Saved entries:
'''

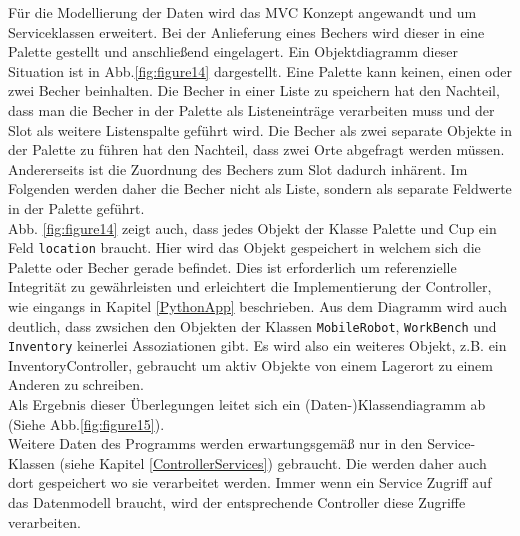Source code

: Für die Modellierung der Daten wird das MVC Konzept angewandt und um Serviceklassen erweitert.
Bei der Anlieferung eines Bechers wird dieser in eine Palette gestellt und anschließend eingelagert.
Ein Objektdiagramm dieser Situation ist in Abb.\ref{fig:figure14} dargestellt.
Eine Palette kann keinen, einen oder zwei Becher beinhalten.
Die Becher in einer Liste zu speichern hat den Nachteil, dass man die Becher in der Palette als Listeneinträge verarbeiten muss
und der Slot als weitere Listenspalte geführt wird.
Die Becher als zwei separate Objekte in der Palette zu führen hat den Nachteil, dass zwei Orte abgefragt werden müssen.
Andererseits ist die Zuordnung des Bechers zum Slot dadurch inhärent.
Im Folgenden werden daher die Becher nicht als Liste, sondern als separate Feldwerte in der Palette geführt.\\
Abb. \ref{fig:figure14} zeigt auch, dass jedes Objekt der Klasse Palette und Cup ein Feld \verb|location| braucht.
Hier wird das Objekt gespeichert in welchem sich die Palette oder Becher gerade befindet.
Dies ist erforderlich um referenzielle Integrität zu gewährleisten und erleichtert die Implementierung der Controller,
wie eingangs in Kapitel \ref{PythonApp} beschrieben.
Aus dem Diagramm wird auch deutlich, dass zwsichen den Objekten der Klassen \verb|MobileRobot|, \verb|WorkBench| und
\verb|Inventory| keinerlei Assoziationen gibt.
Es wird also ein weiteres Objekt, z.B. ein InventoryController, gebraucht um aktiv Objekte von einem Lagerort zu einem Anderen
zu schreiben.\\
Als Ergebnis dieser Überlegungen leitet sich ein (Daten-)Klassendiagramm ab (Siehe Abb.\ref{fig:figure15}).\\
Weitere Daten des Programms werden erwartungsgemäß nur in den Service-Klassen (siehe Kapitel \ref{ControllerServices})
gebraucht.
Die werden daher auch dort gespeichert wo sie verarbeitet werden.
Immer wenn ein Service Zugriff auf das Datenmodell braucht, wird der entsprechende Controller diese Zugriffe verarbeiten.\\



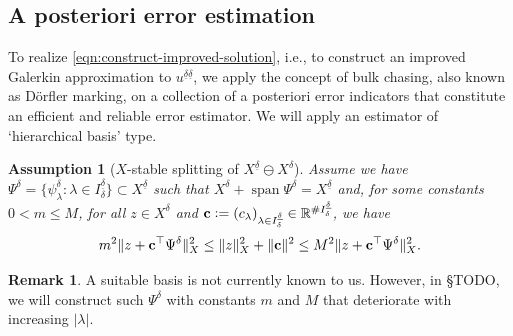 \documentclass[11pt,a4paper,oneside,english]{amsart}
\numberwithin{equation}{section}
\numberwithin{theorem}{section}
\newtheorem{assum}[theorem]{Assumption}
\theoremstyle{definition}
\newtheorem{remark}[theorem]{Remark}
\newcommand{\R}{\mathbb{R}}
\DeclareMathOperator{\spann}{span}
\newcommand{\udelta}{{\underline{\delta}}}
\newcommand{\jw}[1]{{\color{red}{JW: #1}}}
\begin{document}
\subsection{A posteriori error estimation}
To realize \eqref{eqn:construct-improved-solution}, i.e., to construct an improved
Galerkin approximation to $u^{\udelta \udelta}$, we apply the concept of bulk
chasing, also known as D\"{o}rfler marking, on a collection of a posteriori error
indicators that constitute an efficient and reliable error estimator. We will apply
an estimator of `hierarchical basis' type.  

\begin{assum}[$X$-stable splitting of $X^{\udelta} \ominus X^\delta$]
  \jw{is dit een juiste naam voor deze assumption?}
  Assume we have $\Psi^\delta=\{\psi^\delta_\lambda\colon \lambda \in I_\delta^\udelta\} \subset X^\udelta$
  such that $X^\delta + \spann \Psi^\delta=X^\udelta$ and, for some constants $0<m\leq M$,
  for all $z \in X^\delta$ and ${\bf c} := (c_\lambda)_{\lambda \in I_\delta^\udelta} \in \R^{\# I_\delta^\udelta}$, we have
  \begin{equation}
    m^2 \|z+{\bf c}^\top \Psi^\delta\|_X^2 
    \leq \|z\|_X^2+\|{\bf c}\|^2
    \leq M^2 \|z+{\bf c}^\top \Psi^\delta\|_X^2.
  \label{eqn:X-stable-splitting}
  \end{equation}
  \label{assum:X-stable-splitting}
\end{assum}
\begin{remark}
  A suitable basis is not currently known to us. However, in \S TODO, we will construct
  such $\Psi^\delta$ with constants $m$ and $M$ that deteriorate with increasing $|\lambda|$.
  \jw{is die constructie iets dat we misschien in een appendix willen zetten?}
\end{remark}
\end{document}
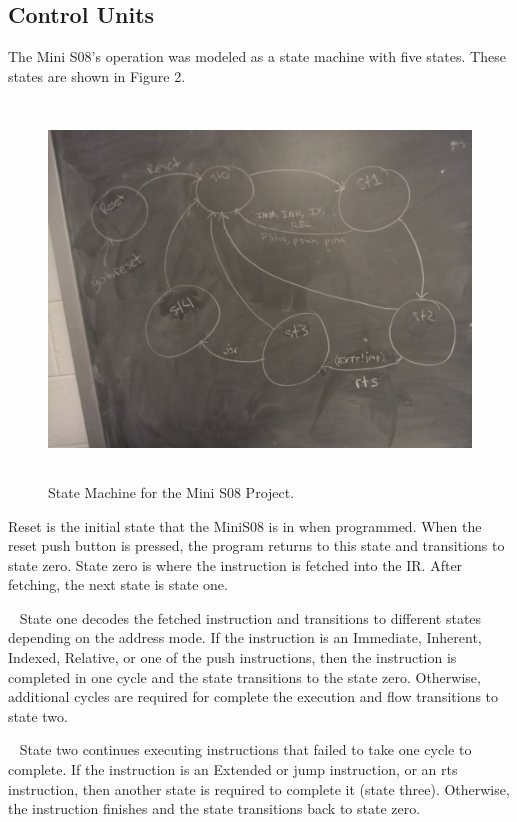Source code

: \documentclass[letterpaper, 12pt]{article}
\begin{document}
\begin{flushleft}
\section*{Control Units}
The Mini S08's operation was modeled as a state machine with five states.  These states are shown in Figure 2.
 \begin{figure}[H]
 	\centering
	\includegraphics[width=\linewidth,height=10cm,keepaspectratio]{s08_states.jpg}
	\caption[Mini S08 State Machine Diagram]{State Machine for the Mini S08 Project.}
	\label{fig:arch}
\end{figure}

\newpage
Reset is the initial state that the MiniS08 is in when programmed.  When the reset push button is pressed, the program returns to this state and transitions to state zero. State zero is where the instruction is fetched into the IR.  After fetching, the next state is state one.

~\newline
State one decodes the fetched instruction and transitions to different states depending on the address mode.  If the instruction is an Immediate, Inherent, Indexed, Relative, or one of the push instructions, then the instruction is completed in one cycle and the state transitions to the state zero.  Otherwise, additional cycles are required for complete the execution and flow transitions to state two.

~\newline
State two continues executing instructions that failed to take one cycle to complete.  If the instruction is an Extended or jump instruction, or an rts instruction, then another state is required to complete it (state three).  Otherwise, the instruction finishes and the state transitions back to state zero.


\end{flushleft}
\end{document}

'''

> [Task to carry out]:
Repeat each line of the records exactly. Do not include the pictures.

> [Solution for this task]:
Source code

: Für die Modellierung der Daten wird das MVC Konzept angewandt und um Serviceklassen erweitert.
Bei der Anlieferung eines Bechers wird dieser in eine Palette gestellt und anschließend eingelagert.
Ein Objektdiagramm dieser Situation ist in Abb.\ref{fig:figure14} dargestellt.
Eine Palette kann keinen, einen oder zwei Becher beinhalten.
Die Becher in einer Liste zu speichern hat den Nachteil, dass man die Becher in der Palette als Listeneinträge verarbeiten muss
und der Slot als weitere Listenspalte geführt wird.
Die Becher als zwei separate Objekte in der Palette zu führen hat den Nachteil, dass zwei Orte abgefragt werden müssen.
Andererseits ist die Zuordnung des Bechers zum Slot dadurch inhärent.
Im Folgenden werden daher die Becher nicht als Liste, sondern als separate Feldwerte in der Palette geführt.\\
Abb. \ref{fig:figure14} zeigt auch, dass jedes Objekt der Klasse Palette und Cup ein Feld \verb|location| braucht.
Hier wird das Objekt gespeichert in welchem sich die Palette oder Becher gerade befindet.
Dies ist erforderlich um referenzielle Integrität zu gewährleisten und erleichtert die Implementierung der Controller,
wie eingangs in Kapitel \ref{PythonApp} beschrieben.
Aus dem Diagramm wird auch deutlich, dass zwsichen den Objekten der Klassen \verb|MobileRobot|, \verb|WorkBench| und
\verb|Inventory| keinerlei Assoziationen gibt.
Es wird also ein weiteres Objekt, z.B. ein InventoryController, gebraucht um aktiv Objekte von einem Lagerort zu einem Anderen
zu schreiben.\\
Als Ergebnis dieser Überlegungen leitet sich ein (Daten-)Klassendiagramm ab (Siehe Abb.\ref{fig:figure15}).\\
Weitere Daten des Programms werden erwartungsgemäß nur in den Service-Klassen (siehe Kapitel \ref{ControllerServices})
gebraucht.
Die werden daher auch dort gespeichert wo sie verarbeitet werden.
Immer wenn ein Service Zugriff auf das Datenmodell braucht, wird der entsprechende Controller diese Zugriffe verarbeiten.\\



 \documentclass[11pt,a4paper,oneside,english]{amsart}
\numberwithin{equation}{section}
\numberwithin{theorem}{section}
\newtheorem{assum}[theorem]{Assumption}
\theoremstyle{definition}
\newtheorem{remark}[theorem]{Remark}
\newcommand{\R}{\mathbb{R}}
\DeclareMathOperator{\spann}{span}
\newcommand{\udelta}{{\underline{\delta}}}
\newcommand{\jw}[1]{{\color{red}{JW: #1}}}
\begin{document}
\subsection{A posteriori error estimation}
To realize \eqref{eqn:construct-improved-solution}, i.e., to construct an improved
Galerkin approximation to $u^{\udelta \udelta}$, we apply the concept of bulk
chasing, also known as D\"{o}rfler marking, on a collection of a posteriori error
indicators that constitute an efficient and reliable error estimator. We will apply
an estimator of `hierarchical basis' type.  

\begin{assum}[$X$-stable splitting of $X^{\udelta} \ominus X^\delta$]
  \jw{is dit een juiste naam voor deze assumption?}
  Assume we have $\Psi^\delta=\{\psi^\delta_\lambda\colon \lambda \in I_\delta^\udelta\} \subset X^\udelta$
  such that $X^\delta + \spann \Psi^\delta=X^\udelta$ and, for some constants $0<m\leq M$,
  for all $z \in X^\delta$ and ${\bf c} := (c_\lambda)_{\lambda \in I_\delta^\udelta} \in \R^{\# I_\delta^\udelta}$, we have
  \begin{equation}
    m^2 \|z+{\bf c}^\top \Psi^\delta\|_X^2 
    \leq \|z\|_X^2+\|{\bf c}\|^2
    \leq M^2 \|z+{\bf c}^\top \Psi^\delta\|_X^2.
  \label{eqn:X-stable-splitting}
  \end{equation}
  \label{assum:X-stable-splitting}
\end{assum}
\begin{remark}
  A suitable basis is not currently known to us. However, in \S TODO, we will construct
  such $\Psi^\delta$ with constants $m$ and $M$ that deteriorate with increasing $|\lambda|$.
  \jw{is die constructie iets dat we misschien in een appendix willen zetten?}
\end{remark}
\end{document}
Source code

: \documentclass[letterpaper, 12pt]{article}
\begin{document}
\begin{flushleft}
\section*{Control Units}
The Mini S08's operation was modeled as a state machine with five states.  These states are shown in Figure 2.
 \begin{figure}[H]
 	\centering
	\includegraphics[width=\linewidth,height=10cm,keepaspectratio]{s08_states.jpg}
	\caption[Mini S08 State Machine Diagram]{State Machine for the Mini S08 Project.}
	\label{fig:arch}
\end{figure}

\newpage
Reset is the initial state that the MiniS08 is in when programmed.  When the reset push button is pressed, the program returns to this state and transitions to state zero. State zero is where the instruction is fetched into the IR.  After fetching, the next state is state one.

~\newline
State one decodes the fetched instruction and transitions to different states depending on the address mode.  If the instruction is an Immediate, Inherent, Indexed, Relative, or one of the push instructions, then the instruction is completed in one cycle and the state transitions to the state zero.  Otherwise, additional cycles are required for complete the execution and flow transitions to state two.

~\newline
State two continues executing instructions that failed to take one cycle to complete.  If the instruction is an Extended or jump instruction, or an rts instruction, then another state is required to complete it (state three).  Otherwise, the instruction finishes and the state transitions back to state zero.


\end{flushleft}
\end{document}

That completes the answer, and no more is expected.